God’s salvation is for the world, that it might not be barren, wasted, and unfruitful, though populated with people who are sick with sin in various ways; but that His goodness and fruitfulness might abound everywhere. God’s chosen and redeemed people are the instruments for this transformation, as they work to bring the full scope, power, and promise of God’s great salvation and Kingdom into those sectors of the world they occupy.

As the writer of Hebrews observed in those early days of our great salvation, we don’t yet see this new world fully in place. But it is coming. Jesus embodies it, and we who believe are being transformed in our souls and lives to refract His image in the world. And as we do, the great salvation of God, promised by Isaiah and others, begins the amazing work of making all things new.

Seeing the World as God’s
We need to make sure the vision of salvation which we cherish is as large as the world God intends to save, beginning with our own world.

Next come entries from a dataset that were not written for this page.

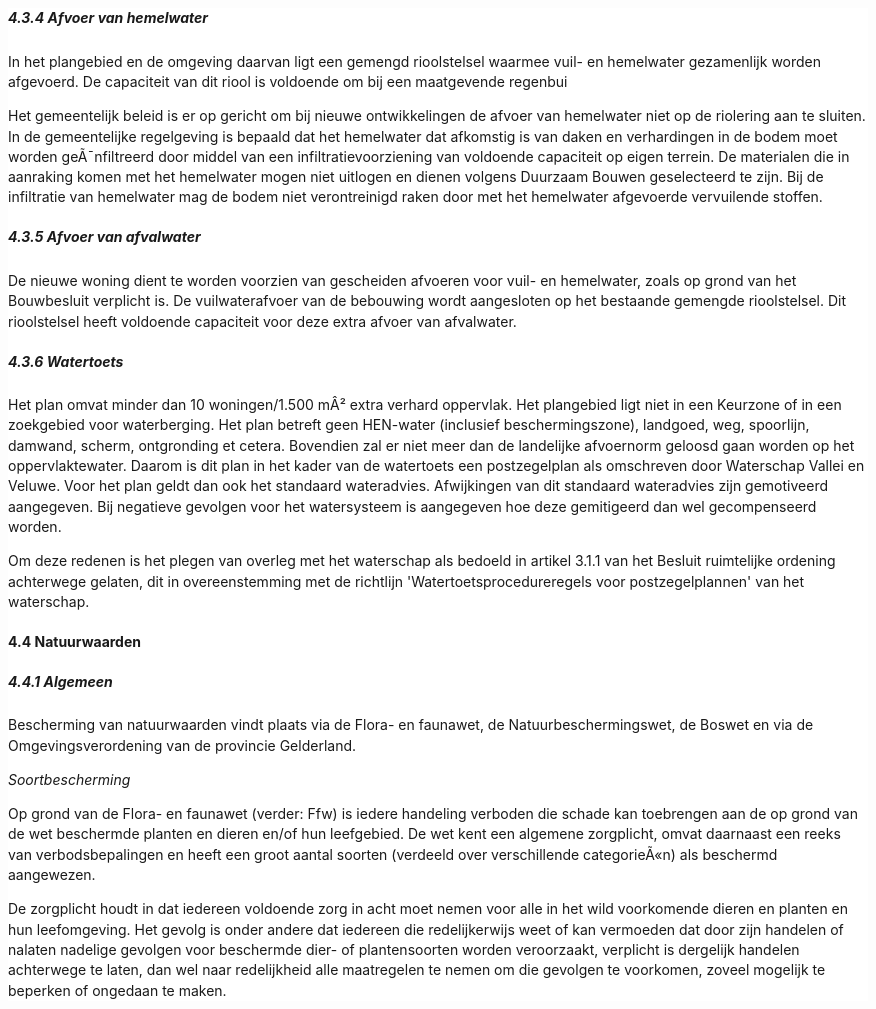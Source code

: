 ##### 4\.3\.4 Afvoer van hemelwater

In het plangebied en de omgeving daarvan ligt een gemengd rioolstelsel waarmee vuil\- en hemelwater gezamenlijk worden afgevoerd. De capaciteit van dit riool is voldoende om bij een maatgevende regenbui

Het gemeentelijk beleid is er op gericht om bij nieuwe ontwikkelingen de afvoer van hemelwater niet op de riolering aan te sluiten. In de gemeentelijke regelgeving is bepaald dat het hemelwater dat afkomstig is van daken en verhardingen in de bodem moet worden geÃ¯nfiltreerd door middel van een infiltratievoorziening van voldoende capaciteit op eigen terrein. De materialen die in aanraking komen met het hemelwater mogen niet uitlogen en dienen volgens Duurzaam Bouwen geselecteerd te zijn. Bij de infiltratie van hemelwater mag de bodem niet verontreinigd raken door met het hemelwater afgevoerde vervuilende stoffen.

##### 4\.3\.5 Afvoer van afvalwater

De nieuwe woning dient te worden voorzien van gescheiden afvoeren voor vuil\- en hemelwater, zoals op grond van het Bouwbesluit verplicht is. De vuilwaterafvoer van de bebouwing wordt aangesloten op het bestaande gemengde rioolstelsel. Dit rioolstelsel heeft voldoende capaciteit voor deze extra afvoer van afvalwater.

##### 4\.3\.6 Watertoets

Het plan omvat minder dan 10 woningen/1\.500 mÂ² extra verhard oppervlak. Het plangebied ligt niet in een Keurzone of in een zoekgebied voor waterberging. Het plan betreft geen HEN\-water (inclusief beschermingszone), landgoed, weg, spoorlijn, damwand, scherm, ontgronding et cetera. Bovendien zal er niet meer dan de landelijke afvoernorm geloosd gaan worden op het oppervlaktewater. Daarom is dit plan in het kader van de watertoets een postzegelplan als omschreven door Waterschap Vallei en Veluwe. Voor het plan geldt dan ook het standaard wateradvies. Afwijkingen van dit standaard wateradvies zijn gemotiveerd aangegeven. Bij negatieve gevolgen voor het watersysteem is aangegeven hoe deze gemitigeerd dan wel gecompenseerd worden.

Om deze redenen is het plegen van overleg met het waterschap als bedoeld in artikel 3\.1\.1 van het Besluit ruimtelijke ordening achterwege gelaten, dit in overeenstemming met de richtlijn 'Watertoetsprocedureregels voor postzegelplannen' van het waterschap.

#### 4\.4 Natuurwaarden

##### 4\.4\.1 Algemeen

Bescherming van natuurwaarden vindt plaats via de Flora\- en faunawet, de Natuurbeschermingswet, de Boswet en via de Omgevingsverordening van de provincie Gelderland.

*Soortbescherming*

Op grond van de Flora\- en faunawet (verder: Ffw) is iedere handeling verboden die schade kan toebrengen aan de op grond van de wet beschermde planten en dieren en/of hun leefgebied. De wet kent een algemene zorgplicht, omvat daarnaast een reeks van verbodsbepalingen en heeft een groot aantal soorten (verdeeld over verschillende categorieÃ«n) als beschermd aangewezen.

De zorgplicht houdt in dat iedereen voldoende zorg in acht moet nemen voor alle in het wild voorkomende dieren en planten en hun leefomgeving. Het gevolg is onder andere dat iedereen die redelijkerwijs weet of kan vermoeden dat door zijn handelen of nalaten nadelige gevolgen voor beschermde dier\- of plantensoorten worden veroorzaakt, verplicht is dergelijk handelen achterwege te laten, dan wel naar redelijkheid alle maatregelen te nemen om die gevolgen te voorkomen, zoveel mogelijk te beperken of ongedaan te maken.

The world in our day already reflects in many ways the remarkable progress of the Kingdom of righteousness, peace, and joy in the Spirit, realized through the words and deeds of centuries of faithful believers in Jesus Christ.

The day of salvation has dawned, and the darkness of unbelief cannot prevent its continuing to advance (1 Jn. 2.8). As believers seek the rule of King Jesus and His beauty, goodness, and truth, the reality of the Kingdom comes to expression in all their words and deeds, and affects the people and conditions around them for the glory of God.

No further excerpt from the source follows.